“Sem corrimão”: about the 10th edition of Walk & Talk marathon
We are running out of time – this was the title of the marathon created by “ilhas estúdio” for the 10th edition of Walk & Talk Arts Festival, which took place on the last day of the festival, July 24, 2021. In this marathon with 4 routes on the island of São Miguel (Portugal), ranging from 1.8 mi to 26 mi, the crowd of almost 300 participants, who could choose between running and walking, did not display the traditional dorsal view with identification and number, but printed messages related to the cause they wanted to give their voice to. From the protection of the oceans to the preservation of nature, from the defense of gender equality to the rejection of all discrimination, from motivational messages to political considerations, there were countless phrases – written on T-shirts and also painted on the asphalt – that covered the marathon in which dozens of activist associations participated, such as UMAR Açores, the São Miguel Island Deaf Association, the Ecological Association Amigos dos Açores, Pride Azores, A(MAR) Azores for Diversity, and many others.
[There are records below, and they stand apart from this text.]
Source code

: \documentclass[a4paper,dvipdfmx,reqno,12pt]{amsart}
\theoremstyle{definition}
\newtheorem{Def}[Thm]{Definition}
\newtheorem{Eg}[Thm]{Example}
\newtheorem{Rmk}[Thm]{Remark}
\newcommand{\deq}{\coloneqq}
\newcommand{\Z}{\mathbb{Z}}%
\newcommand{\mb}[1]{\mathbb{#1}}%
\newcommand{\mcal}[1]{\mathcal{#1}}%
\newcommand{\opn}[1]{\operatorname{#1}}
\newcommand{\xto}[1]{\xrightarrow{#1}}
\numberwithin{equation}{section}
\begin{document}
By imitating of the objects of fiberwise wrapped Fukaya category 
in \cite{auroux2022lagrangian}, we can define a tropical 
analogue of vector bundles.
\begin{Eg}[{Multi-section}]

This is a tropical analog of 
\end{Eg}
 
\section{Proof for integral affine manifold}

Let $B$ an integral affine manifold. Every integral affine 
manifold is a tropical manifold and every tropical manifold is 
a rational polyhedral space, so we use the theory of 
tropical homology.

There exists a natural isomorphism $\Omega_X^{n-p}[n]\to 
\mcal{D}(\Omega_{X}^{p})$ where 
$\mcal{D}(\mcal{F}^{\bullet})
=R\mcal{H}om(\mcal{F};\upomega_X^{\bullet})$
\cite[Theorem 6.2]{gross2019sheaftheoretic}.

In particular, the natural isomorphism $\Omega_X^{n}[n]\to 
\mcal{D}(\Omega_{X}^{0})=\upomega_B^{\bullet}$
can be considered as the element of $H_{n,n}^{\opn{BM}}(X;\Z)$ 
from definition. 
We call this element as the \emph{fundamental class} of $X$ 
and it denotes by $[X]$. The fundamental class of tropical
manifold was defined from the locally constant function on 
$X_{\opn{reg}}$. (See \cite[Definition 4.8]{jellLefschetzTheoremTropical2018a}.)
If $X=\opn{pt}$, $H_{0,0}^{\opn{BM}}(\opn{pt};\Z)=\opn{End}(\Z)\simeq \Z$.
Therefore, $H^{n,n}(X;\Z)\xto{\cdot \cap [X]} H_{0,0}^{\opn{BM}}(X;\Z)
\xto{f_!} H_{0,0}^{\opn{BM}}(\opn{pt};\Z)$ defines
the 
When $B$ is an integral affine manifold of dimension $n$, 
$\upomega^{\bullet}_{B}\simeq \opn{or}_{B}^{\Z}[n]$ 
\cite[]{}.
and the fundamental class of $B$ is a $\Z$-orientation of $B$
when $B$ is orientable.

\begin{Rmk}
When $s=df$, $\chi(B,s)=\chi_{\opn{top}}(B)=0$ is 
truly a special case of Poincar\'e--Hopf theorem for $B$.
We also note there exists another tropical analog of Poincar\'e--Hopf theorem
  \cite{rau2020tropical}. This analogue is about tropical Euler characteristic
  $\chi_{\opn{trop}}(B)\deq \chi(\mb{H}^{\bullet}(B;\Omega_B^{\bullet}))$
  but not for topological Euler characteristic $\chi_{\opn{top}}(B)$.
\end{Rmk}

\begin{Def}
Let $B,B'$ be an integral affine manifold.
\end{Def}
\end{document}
“Oh, dear! Oh, dear! I shall be too late!”. The White Rabbit’s phrase from Alice in Wonderland could be another slogan of this collective race against time: but now, at this time, we are not late for a commitment to the Duchess, but for a process of social change that involves a relationship of greater empathy and an attitude of greater love, concerning alterity in its different forms, whether in relation to nature and its ecosystems, or to human groups and their diversity. In any case, the contemporaneity, affected by the figures of duration and urgency, would be more expressively illustrated by the chronometer that many of these athletes activated on their smartphones and smartwatches along the marathon, than by the watch carried by the white rabbit in the Lewis Carroll’s novel, which would refer, more directly, to the typical ideas of modernity: acceleration and progress. Today, moreover, the double meaning of the Portuguese word “tempo” (which also means time and weather) acquires an ironic relevance, evoking in the same word the urgency of the passing of time and the crisis of time that is the inevitable “climate crisis”.
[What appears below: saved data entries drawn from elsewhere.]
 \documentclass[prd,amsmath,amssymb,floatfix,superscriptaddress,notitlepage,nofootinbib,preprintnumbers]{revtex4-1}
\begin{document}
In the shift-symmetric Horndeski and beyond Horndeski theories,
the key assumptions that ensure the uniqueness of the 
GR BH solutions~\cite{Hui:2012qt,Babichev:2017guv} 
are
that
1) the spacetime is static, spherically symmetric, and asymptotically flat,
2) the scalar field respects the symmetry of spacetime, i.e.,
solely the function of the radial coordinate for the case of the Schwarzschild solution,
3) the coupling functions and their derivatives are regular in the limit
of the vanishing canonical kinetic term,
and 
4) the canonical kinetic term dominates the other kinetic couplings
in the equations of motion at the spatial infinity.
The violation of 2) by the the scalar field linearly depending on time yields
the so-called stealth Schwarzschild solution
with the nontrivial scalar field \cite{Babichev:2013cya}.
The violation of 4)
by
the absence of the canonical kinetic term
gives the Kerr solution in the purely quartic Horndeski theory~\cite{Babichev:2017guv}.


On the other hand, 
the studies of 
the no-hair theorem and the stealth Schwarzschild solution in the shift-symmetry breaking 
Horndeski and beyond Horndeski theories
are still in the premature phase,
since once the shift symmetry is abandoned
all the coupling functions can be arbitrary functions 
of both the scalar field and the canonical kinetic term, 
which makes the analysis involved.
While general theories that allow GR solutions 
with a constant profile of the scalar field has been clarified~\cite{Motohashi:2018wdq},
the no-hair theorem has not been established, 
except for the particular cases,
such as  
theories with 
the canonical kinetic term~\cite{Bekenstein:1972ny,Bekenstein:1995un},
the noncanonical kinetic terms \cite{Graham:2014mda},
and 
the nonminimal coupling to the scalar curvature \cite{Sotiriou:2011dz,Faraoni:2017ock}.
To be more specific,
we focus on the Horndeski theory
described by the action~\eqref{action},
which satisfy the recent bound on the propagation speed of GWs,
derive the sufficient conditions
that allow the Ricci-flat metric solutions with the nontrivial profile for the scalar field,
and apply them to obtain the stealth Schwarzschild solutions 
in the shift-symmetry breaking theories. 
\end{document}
Despite the sense of urgency, some participants preferred to walk rather than run: this was our case. On the tour we had chosen – the 4.3 mi path between the viewpoint of Vigia das Baleias das Feteiras and Sports Complex of Relva – we preferred to walk, first alone on the road that separates Ponta Delgada and Feteiras, and then together on the dirt path that separates the viewpoint of the sports complex. As Wanderlust – A History of Walking written by Rebecca Solnit or Marcher, une philosophie by the French philosopher Frédéric Gros show, as well as the dense network of papers and the complex web of references that entwine around the theme, there has always been a special affinity between walking and human thought in its various spheres of influence – art, literature, philosophy, politics. From the genius who walks alone, of which the 19th-century figure of the flâneur is one of the most obvious expressions, to the activist who marches collectively, it is certain that the history of travel, when viewed from an intersectional perspective, is not free of historical asymmetries. The list of personalities found in the works of Solnit and Gros, both of whom are distinguished, clearly shows the lines of privilege that connect them: Nietzsche, Rimbaud, Rousseau, Thoreau, Wordsworth, Kant, Proust, Hölderlin, Benjamin, Baudelaire, Gandhi…
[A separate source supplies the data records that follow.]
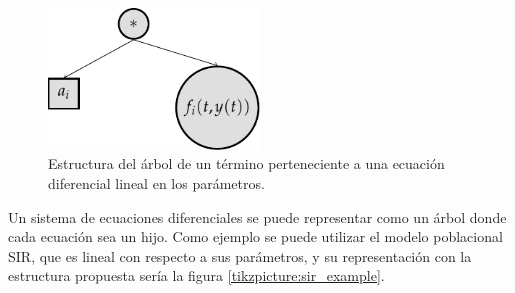 


\begin{figure}[h]
    \centering
    \includegraphics[width=0.5\textwidth]{"figures/doe_term_node_example.pdf"}
    \caption{Estructura del árbol de un término perteneciente a una ecuación diferencial lineal en los parámetros.}
    \label{tikzpicture:doe_term_node_example}
\end{figure}


Un sistema de ecuaciones diferenciales se puede representar como un árbol donde cada ecuación sea un hijo. Como ejemplo se puede utilizar el modelo poblacional SIR, que es lineal con respecto a sus parámetros, y su representación con la estructura propuesta sería la figura \ref{tikzpicture:sir_example}.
We are running out of time, an initiative that defended intersectionality to look at the world, bringing together art, sport and citizenship, took precisely a critical perspective of such asymmetries by not only posting videos on its website about people who connected the practice of running to human rights, but also offering a dorsal that bore the number 261, the number of the athlete Kathrine Switzer, the first woman to run Boston Marathon in the late 1960s. Now, if we had to contribute in a similar spirit to the integrated history of the walking and thinking practices, we could certainly add to it new names and different episodes: the metaphor of the “slow walk of trees” of the American writer Toni Morrisson, the urban walks of the flâneuse Virginia Woolf, ubiquitous in works such as the novel Mrs. Dalloway and recently reconsidered by Lauren Elkin, the commentaries on the flânerie of the writer Nigerian-American Teju Cole in novels such as Cidade aberta and, although with a not so obvious relationship, the reflections of Hannah Arendt on the space of thought (from the first volume of the last and unfinished work A Vida do Espírito to the posthumous work Pensar sem corrimão).
The proposal of a “visual marathon” at Walk & Talk – Arts Festival with different routes around the island of São Miguel in the Azores, Portugal, not forgetting the insularity and archipelagic experience, also had the quality of contrasting the figures of mobility, connection, dispersion and complexity with the commonplace of a “simple geography”, the island as a simple “piece of land surrounded by water”, easily visible, graspable, manipulable and photographable (Stratford et al., 2011; Baldacchino, 2019). In our photographic tour, unaware that we were somewhere between Marey and Muybridge’s pioneering attempts to capture the movement of race and the tourist clichés of a paradise of hydrangeas and happy cows, surrounded on all sides by the sea, we sought, in any case, to intuitively follow the traces of complexity, the blurred contours and irregular lines that no longer fall on “the sea mingled with the sun”, the image of eternity for the poet Arthur Rimbaud, but on the confrontation of the sea with the earth, of nature with man, this time the image of urgency.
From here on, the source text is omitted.